Work to be completed: Pictures in the entries below are to be left out; otherwise, reproduce exactly the lines from the first through the line containing "estudo provou que".

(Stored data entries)

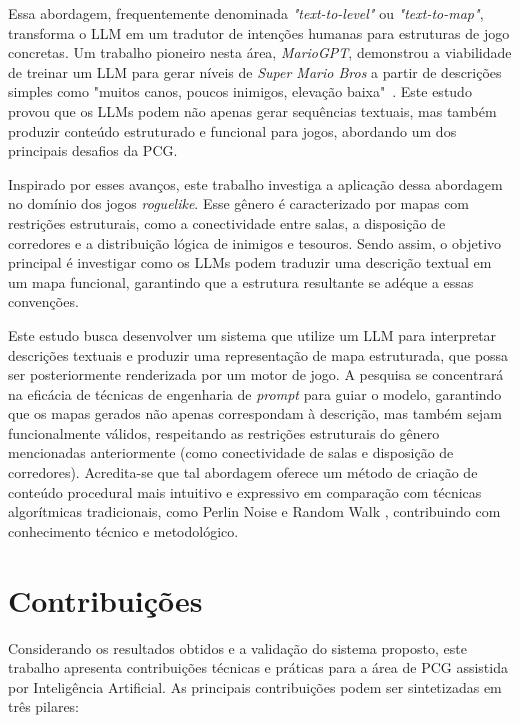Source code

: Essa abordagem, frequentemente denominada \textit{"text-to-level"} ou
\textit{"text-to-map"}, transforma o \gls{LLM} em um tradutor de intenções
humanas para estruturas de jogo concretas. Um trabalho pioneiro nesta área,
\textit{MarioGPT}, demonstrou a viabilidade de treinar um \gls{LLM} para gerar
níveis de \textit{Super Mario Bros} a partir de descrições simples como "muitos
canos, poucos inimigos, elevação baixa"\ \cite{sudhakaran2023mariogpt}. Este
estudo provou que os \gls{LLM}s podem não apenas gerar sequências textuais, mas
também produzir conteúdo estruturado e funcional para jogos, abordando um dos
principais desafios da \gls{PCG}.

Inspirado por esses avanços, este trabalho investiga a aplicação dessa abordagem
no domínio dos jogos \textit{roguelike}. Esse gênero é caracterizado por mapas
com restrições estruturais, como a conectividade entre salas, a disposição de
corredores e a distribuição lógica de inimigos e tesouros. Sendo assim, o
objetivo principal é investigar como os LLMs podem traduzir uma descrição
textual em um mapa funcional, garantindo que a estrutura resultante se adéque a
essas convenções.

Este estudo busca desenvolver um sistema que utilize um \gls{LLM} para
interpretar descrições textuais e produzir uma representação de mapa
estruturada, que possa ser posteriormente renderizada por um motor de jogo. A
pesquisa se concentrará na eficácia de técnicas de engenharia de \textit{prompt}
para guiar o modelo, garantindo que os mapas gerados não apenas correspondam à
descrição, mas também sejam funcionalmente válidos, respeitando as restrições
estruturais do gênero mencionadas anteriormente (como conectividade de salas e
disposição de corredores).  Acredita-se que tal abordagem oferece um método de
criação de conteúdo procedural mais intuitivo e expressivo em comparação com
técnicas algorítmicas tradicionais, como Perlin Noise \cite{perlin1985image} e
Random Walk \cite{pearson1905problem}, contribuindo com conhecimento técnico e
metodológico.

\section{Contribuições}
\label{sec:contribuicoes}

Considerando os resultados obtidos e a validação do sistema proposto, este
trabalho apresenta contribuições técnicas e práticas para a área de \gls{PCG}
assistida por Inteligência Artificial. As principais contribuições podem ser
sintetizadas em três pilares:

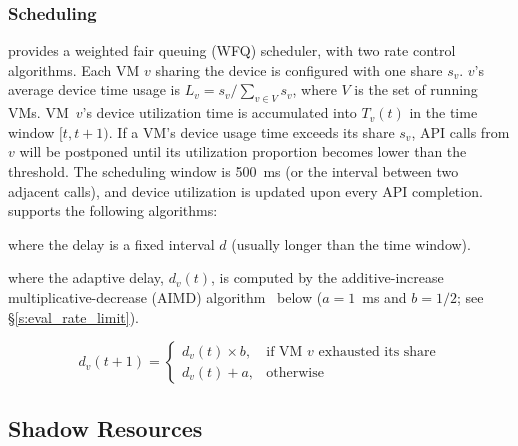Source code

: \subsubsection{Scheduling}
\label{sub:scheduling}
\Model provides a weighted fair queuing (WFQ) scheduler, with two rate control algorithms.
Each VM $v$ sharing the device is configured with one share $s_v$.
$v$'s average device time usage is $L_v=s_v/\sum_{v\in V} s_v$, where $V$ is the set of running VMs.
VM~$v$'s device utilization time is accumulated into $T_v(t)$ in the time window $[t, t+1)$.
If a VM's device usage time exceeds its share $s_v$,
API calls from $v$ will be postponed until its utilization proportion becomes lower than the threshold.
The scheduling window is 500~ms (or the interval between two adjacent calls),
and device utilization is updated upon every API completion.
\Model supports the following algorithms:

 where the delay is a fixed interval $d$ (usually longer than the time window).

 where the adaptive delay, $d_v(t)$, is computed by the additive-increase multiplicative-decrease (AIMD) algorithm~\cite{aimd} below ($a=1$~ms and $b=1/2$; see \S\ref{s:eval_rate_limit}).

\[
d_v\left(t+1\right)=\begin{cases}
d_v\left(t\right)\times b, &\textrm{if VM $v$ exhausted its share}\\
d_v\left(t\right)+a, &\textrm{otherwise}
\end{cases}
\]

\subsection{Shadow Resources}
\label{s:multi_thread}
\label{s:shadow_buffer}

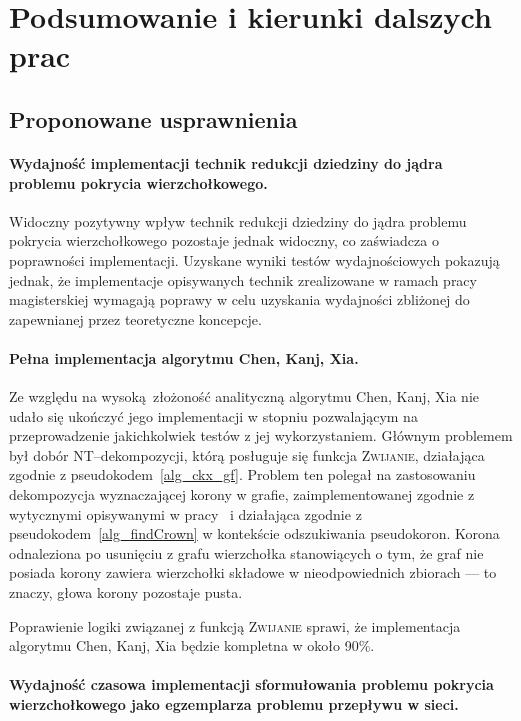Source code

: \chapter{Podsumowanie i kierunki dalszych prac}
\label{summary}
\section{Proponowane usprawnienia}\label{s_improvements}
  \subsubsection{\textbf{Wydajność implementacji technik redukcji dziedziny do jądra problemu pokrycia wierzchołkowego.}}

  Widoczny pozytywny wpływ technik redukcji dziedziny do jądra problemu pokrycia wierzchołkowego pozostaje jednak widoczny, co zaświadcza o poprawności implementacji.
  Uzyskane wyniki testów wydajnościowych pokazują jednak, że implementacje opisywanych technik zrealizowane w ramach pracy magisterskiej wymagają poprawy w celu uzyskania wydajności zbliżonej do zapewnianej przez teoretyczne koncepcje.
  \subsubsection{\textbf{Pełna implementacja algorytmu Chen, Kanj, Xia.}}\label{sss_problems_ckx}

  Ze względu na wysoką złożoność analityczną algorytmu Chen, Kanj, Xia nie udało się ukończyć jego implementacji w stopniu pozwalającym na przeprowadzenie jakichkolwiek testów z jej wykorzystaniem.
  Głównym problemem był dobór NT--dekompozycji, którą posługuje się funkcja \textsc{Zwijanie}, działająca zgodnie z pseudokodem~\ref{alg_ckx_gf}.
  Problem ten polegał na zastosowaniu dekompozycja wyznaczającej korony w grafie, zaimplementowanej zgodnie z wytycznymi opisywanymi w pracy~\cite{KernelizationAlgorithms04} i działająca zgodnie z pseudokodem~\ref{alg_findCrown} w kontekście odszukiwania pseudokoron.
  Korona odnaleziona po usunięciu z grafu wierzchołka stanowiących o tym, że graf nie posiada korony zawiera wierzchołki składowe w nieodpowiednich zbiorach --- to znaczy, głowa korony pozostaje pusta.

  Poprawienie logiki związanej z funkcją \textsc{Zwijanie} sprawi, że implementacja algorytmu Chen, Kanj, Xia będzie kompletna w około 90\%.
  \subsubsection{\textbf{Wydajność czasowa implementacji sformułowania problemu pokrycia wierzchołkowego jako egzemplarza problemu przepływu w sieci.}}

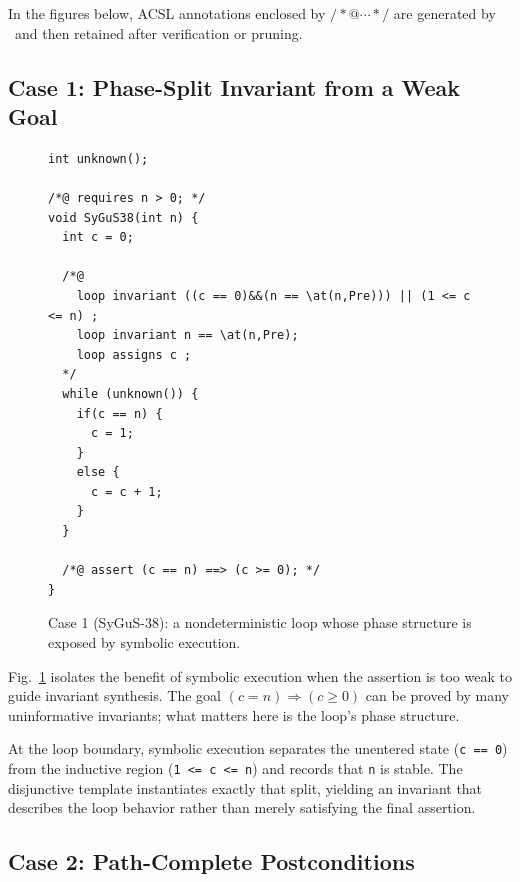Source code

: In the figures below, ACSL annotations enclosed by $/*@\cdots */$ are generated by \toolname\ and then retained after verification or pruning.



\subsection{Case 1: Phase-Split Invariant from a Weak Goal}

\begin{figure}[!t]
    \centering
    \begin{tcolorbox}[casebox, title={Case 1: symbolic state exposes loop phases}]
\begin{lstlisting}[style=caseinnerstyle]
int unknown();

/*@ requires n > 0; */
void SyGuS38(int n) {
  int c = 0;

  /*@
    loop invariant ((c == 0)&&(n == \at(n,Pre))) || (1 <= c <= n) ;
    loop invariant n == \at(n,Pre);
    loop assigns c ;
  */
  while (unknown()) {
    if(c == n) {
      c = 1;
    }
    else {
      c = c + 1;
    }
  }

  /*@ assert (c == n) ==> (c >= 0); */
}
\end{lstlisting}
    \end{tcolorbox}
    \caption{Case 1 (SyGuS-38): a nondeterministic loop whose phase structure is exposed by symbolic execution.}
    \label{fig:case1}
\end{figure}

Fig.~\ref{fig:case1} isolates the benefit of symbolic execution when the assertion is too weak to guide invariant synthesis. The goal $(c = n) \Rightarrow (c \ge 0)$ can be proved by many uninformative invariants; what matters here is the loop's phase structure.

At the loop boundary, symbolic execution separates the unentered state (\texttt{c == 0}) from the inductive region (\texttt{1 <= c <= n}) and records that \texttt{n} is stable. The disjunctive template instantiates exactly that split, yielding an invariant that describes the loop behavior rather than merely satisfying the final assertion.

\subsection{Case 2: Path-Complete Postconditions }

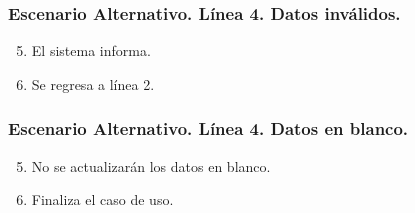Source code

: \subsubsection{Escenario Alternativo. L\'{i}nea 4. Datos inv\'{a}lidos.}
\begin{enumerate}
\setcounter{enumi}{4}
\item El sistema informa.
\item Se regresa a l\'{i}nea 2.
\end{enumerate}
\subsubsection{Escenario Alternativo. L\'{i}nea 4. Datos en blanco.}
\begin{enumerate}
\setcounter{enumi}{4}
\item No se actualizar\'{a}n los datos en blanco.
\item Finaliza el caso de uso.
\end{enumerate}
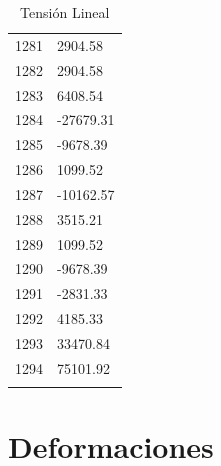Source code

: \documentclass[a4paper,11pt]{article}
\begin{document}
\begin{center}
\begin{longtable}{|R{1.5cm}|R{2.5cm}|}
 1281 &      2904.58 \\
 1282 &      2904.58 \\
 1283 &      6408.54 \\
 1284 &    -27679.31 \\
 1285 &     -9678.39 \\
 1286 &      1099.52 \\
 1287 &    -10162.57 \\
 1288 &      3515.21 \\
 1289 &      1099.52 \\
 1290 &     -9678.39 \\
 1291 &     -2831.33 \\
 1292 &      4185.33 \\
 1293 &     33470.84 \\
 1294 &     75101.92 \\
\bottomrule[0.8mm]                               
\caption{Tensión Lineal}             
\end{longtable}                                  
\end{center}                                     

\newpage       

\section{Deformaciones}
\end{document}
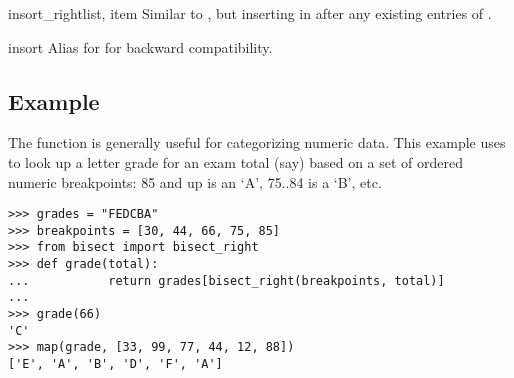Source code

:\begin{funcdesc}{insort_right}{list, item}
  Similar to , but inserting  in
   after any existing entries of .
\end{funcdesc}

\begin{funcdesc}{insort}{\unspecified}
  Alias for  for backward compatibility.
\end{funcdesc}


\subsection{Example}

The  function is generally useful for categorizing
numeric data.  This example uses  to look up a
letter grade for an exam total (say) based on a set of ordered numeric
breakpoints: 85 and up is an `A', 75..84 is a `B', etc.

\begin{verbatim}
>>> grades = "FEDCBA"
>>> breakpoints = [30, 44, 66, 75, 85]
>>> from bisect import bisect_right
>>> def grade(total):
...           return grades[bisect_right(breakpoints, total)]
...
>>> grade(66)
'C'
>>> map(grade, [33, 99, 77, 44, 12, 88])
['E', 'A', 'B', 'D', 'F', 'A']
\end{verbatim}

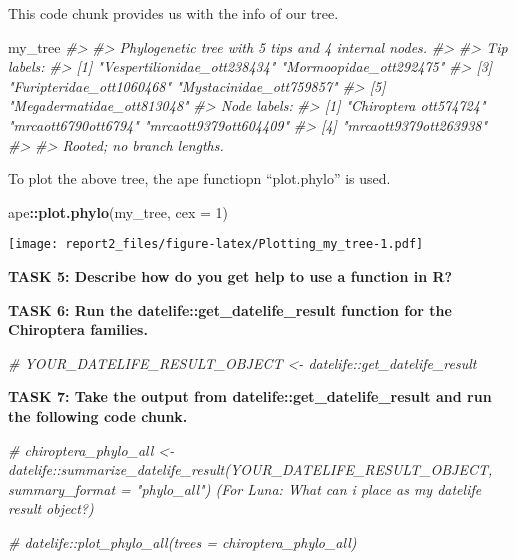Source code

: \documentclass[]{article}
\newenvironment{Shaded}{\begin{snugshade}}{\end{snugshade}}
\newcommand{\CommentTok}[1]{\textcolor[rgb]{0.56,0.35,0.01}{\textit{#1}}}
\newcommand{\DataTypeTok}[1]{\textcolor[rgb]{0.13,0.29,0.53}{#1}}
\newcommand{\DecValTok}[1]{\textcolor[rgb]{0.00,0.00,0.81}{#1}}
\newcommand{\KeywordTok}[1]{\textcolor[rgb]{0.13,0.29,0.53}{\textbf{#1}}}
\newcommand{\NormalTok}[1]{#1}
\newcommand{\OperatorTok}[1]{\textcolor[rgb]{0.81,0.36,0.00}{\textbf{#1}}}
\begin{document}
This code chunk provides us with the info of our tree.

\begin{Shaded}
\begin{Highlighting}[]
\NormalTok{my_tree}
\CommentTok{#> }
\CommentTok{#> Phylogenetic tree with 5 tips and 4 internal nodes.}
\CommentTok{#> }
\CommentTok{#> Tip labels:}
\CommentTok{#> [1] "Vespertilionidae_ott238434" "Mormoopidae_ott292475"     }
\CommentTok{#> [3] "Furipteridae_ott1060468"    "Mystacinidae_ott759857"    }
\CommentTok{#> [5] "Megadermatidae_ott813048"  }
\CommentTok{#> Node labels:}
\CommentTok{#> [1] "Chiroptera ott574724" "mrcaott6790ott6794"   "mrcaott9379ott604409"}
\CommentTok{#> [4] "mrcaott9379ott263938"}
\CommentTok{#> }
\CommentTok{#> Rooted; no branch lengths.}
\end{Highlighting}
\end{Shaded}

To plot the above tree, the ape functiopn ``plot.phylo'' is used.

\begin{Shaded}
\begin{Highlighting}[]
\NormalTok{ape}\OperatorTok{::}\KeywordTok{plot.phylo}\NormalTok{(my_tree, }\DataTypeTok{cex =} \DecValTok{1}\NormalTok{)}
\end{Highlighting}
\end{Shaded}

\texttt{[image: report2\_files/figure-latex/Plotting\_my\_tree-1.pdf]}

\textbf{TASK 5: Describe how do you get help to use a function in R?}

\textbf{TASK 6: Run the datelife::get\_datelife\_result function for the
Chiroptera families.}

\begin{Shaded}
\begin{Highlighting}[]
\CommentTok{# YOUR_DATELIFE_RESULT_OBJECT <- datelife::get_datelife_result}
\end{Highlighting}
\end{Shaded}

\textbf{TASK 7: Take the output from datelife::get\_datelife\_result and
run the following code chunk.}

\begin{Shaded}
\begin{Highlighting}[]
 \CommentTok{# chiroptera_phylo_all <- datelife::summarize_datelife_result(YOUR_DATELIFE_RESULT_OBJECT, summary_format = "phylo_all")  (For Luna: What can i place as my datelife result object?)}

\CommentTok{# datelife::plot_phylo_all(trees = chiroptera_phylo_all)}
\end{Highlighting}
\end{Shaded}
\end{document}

Answer box:
Source code

: Essa abordagem, frequentemente denominada \textit{"text-to-level"} ou
\textit{"text-to-map"}, transforma o \gls{LLM} em um tradutor de intenções
humanas para estruturas de jogo concretas. Um trabalho pioneiro nesta área,
\textit{MarioGPT}, demonstrou a viabilidade de treinar um \gls{LLM} para gerar
níveis de \textit{Super Mario Bros} a partir de descrições simples como "muitos
canos, poucos inimigos, elevação baixa"\ \cite{sudhakaran2023mariogpt}. Este
estudo provou que os \gls{LLM}s podem não apenas gerar sequências textuais, mas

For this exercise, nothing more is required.